From being a roving teller, cashier, and bookkeeper in the United Coconut Planters Bank after his college graduation in1982, Bernie Tocmo rose up the ladder to become today’s Executive Vice President of the Philippine National Bank. He had led several banks to their success, and received several awards.

But, life is not always fair, Tocmo said.

A VSU alumnus, Tocmo shared to 1,054 VSU graduates the seven principles he lives by to overcome life’s challenges.

  1. Learn continuously. Tocmo emphasized to the graduates to never stop learning. “The university will not be able to support you, but it will always be there to remind you to continuously learn,” said Tocmo.
  2. Think positive. What you can conceive, you can achieve. But the path may be difficult, Tocmo reminded.
  3. Great works are not performed by strength, but by perseverance. The secret is to first know your weaknesses, Tocmo said. He shared his own experience when he tried to improve his English speaking skills by going to work very early in the morning to read the memos many times.
  4. Don’t be afraid of failures. Think of doing something as if in a dress rehearsal, Tocmo inspired. He recounted his own troubled times and reminded the graduates to remain truthful and lead honest lives. “I learned to be truthful and honest in VSU,” said Tocmo.
  5. Uphold honesty and humility. “VSU taught me to be humble and to go on with integrity,” said Tocmo. Take your integrity intact, Tocmo added. Being humble is more important than being wise, he said.
  6. Be generous. “When you help others, you start planting happiness,” inspired Tocmo.
  7. Serve others. Tocmo regards serving others as the most important value.

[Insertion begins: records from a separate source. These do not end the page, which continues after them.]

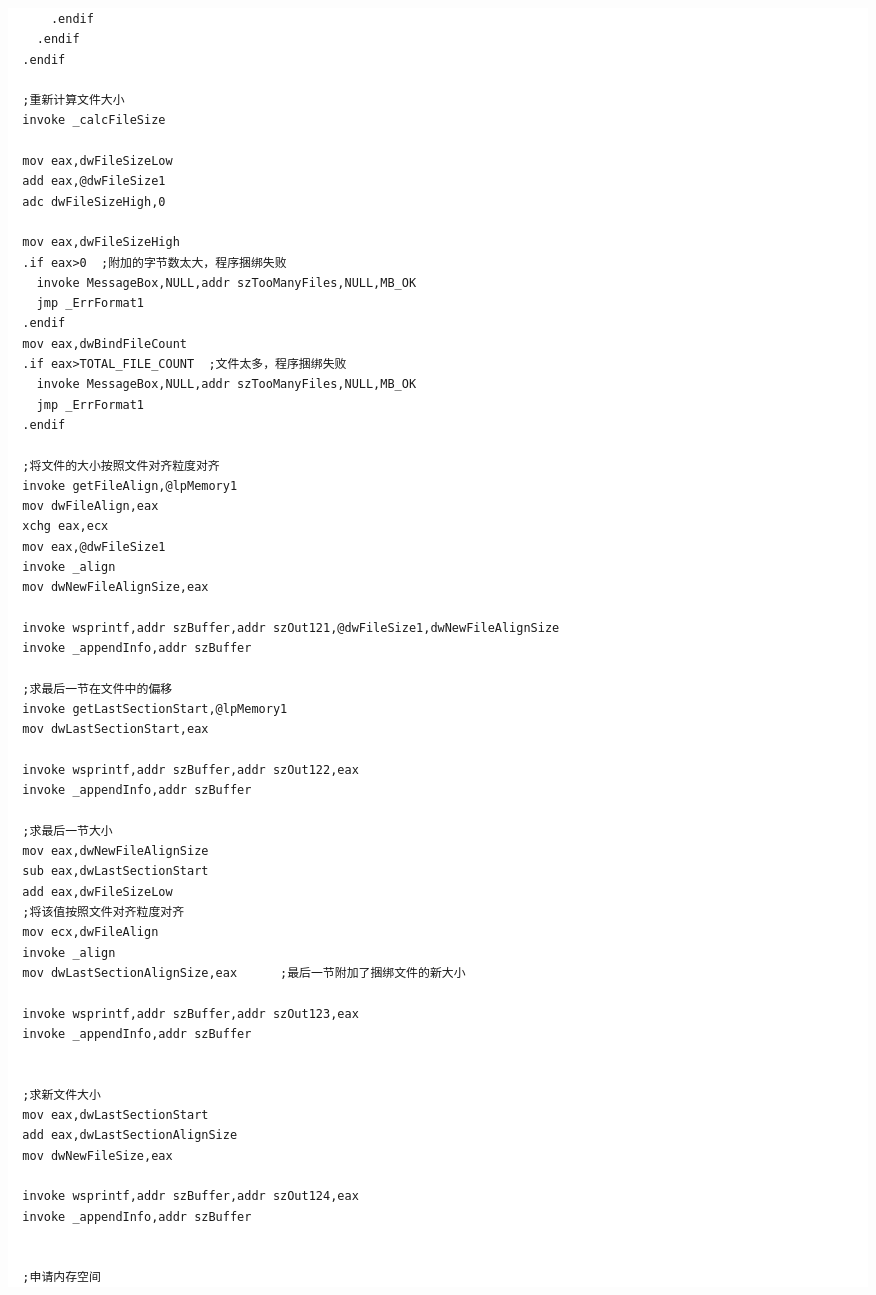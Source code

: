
 ```assembly
      .endif
    .endif
  .endif

  ;重新计算文件大小
  invoke _calcFileSize

  mov eax,dwFileSizeLow
  add eax,@dwFileSize1
  adc dwFileSizeHigh,0

  mov eax,dwFileSizeHigh
  .if eax>0  ;附加的字节数太大，程序捆绑失败
    invoke MessageBox,NULL,addr szTooManyFiles,NULL,MB_OK
    jmp _ErrFormat1
  .endif
  mov eax,dwBindFileCount
  .if eax>TOTAL_FILE_COUNT  ;文件太多，程序捆绑失败
    invoke MessageBox,NULL,addr szTooManyFiles,NULL,MB_OK
    jmp _ErrFormat1
  .endif

  ;将文件的大小按照文件对齐粒度对齐 
  invoke getFileAlign,@lpMemory1
  mov dwFileAlign,eax
  xchg eax,ecx
  mov eax,@dwFileSize1
  invoke _align
  mov dwNewFileAlignSize,eax

  invoke wsprintf,addr szBuffer,addr szOut121,@dwFileSize1,dwNewFileAlignSize
  invoke _appendInfo,addr szBuffer 

  ;求最后一节在文件中的偏移
  invoke getLastSectionStart,@lpMemory1
  mov dwLastSectionStart,eax

  invoke wsprintf,addr szBuffer,addr szOut122,eax
  invoke _appendInfo,addr szBuffer 

  ;求最后一节大小
  mov eax,dwNewFileAlignSize
  sub eax,dwLastSectionStart
  add eax,dwFileSizeLow
  ;将该值按照文件对齐粒度对齐
  mov ecx,dwFileAlign
  invoke _align
  mov dwLastSectionAlignSize,eax      ;最后一节附加了捆绑文件的新大小

  invoke wsprintf,addr szBuffer,addr szOut123,eax
  invoke _appendInfo,addr szBuffer 


  ;求新文件大小
  mov eax,dwLastSectionStart
  add eax,dwLastSectionAlignSize
  mov dwNewFileSize,eax

  invoke wsprintf,addr szBuffer,addr szOut124,eax
  invoke _appendInfo,addr szBuffer 
 

  ;申请内存空间
```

“Life is not about enriching ourselves; we should all do our share in nation-building,” said Tocmo. He said that by holding the degree they earned, the graduates also hold the opportunity to change the Philippines. Leave with the ideals our university carries, Tocmo emphasized.

“Life is not always fair,” Tocmo declared as he shared to the graduates that there are people who were born rich and can afford life’s luxuries or expensive education from well-known schools.

But when he graduated 34 years ago, he said to himself, “I will not feel inferior [nor be] bound by self-imposed limitations.”

At the end of his speech as the 63rd Commencement Exercises speaker, he reminded the graduates of what he will always be: “proud of what the university has taught [us].”